Bürgergeld tritt ab 2023 an die Stelle von Hartz 4

Wer momentan Hartz IV bezieht, muss deswegen aber keinen neuen Antrag stellen. Betroffene erhalten das Bürgergeld ab dem 1. Januar automatisch, heißt es auf der Webseite des Bundes­ministeriums für Arbeit und Soziales in einem umfang­reichen Fragen­katalog. Weiter­bewilligungs­anträge seien jedoch wie bislang zu stellen. Das Verfahren zur Bewilligung der Leistungen bleibe un­verändert.

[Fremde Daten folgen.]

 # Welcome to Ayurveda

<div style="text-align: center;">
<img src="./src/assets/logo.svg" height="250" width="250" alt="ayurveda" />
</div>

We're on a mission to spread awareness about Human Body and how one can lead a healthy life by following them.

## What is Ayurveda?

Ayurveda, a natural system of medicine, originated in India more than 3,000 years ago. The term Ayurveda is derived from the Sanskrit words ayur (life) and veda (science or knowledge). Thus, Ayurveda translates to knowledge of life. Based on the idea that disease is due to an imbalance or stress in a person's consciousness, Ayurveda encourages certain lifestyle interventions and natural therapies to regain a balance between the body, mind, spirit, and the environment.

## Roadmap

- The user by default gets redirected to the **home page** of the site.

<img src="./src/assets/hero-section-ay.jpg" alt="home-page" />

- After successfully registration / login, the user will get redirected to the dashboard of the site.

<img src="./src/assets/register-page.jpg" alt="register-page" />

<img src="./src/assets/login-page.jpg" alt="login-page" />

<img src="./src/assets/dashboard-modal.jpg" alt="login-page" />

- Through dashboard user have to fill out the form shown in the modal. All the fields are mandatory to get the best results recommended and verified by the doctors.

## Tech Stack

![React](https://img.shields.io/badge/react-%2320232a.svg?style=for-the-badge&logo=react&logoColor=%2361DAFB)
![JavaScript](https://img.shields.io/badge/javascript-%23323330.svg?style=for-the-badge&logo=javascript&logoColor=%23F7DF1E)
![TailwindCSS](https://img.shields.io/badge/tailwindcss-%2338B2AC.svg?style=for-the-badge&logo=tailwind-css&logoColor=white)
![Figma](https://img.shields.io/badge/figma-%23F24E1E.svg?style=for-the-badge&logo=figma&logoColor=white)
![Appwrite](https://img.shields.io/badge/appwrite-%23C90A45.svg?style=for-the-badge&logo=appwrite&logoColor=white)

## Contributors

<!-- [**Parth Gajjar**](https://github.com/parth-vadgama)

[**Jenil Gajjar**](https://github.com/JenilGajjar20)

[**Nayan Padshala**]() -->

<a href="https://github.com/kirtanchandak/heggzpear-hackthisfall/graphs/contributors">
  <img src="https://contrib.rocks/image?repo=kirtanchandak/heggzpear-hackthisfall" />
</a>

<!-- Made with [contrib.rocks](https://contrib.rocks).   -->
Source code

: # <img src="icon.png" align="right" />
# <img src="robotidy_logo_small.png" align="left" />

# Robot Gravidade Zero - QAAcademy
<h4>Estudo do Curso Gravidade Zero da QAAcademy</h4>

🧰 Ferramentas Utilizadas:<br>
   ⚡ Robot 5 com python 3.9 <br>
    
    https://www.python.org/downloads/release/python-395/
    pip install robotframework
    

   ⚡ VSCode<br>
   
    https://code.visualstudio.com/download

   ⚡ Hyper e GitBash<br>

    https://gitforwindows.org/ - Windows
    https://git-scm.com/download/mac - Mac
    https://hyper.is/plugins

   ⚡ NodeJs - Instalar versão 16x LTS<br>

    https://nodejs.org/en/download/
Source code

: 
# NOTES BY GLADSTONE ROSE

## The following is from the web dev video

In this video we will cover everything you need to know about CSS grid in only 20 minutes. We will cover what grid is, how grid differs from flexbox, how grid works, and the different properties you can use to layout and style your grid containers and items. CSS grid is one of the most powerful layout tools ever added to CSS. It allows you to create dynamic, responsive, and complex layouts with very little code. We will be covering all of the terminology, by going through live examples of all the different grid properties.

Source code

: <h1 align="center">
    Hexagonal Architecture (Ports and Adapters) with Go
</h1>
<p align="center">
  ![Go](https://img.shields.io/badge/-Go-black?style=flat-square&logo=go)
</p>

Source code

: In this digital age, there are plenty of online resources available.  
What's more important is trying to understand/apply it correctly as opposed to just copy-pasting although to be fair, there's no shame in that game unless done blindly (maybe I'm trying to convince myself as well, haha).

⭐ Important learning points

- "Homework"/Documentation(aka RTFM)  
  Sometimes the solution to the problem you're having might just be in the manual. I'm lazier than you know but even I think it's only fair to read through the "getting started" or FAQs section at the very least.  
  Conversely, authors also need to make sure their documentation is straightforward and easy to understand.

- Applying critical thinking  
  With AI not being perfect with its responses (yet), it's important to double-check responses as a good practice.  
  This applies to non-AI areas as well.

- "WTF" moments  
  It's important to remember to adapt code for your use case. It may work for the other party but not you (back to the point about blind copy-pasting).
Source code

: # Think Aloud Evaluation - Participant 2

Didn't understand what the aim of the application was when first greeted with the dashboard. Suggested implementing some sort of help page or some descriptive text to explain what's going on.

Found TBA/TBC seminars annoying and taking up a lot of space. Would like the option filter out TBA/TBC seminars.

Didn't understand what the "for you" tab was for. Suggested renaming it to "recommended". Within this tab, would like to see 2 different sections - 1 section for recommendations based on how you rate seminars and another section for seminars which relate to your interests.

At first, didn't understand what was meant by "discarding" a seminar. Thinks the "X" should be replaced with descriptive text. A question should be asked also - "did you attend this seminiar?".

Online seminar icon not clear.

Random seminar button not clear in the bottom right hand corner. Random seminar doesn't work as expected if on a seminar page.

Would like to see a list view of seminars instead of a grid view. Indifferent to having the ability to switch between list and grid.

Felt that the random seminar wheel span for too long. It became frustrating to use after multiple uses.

Antrag „wandelt“ sich automatisch in einen Bürgergeld-Antrag um

Selbst wer seinen Antrag auf Leistungen noch zu Zeiten von Hartz IV gestellt hat, muss jetzt keinen neuen Antrag ausfüllen. „Der Antrag „wandelt“ sich dann in einen Bürgergeld-Antrag um, da Sie streng genommen einen Antrag auf SGB-II-Leistungen stellen“, sagt ein Sprecher des Bundes­ministeriums. Damit sei derzeit noch das unter dem Namen Hartz IV bekannte Arbeitslosengeld II gemeint. Ab dem 1. Januar dann das Bürgergeld.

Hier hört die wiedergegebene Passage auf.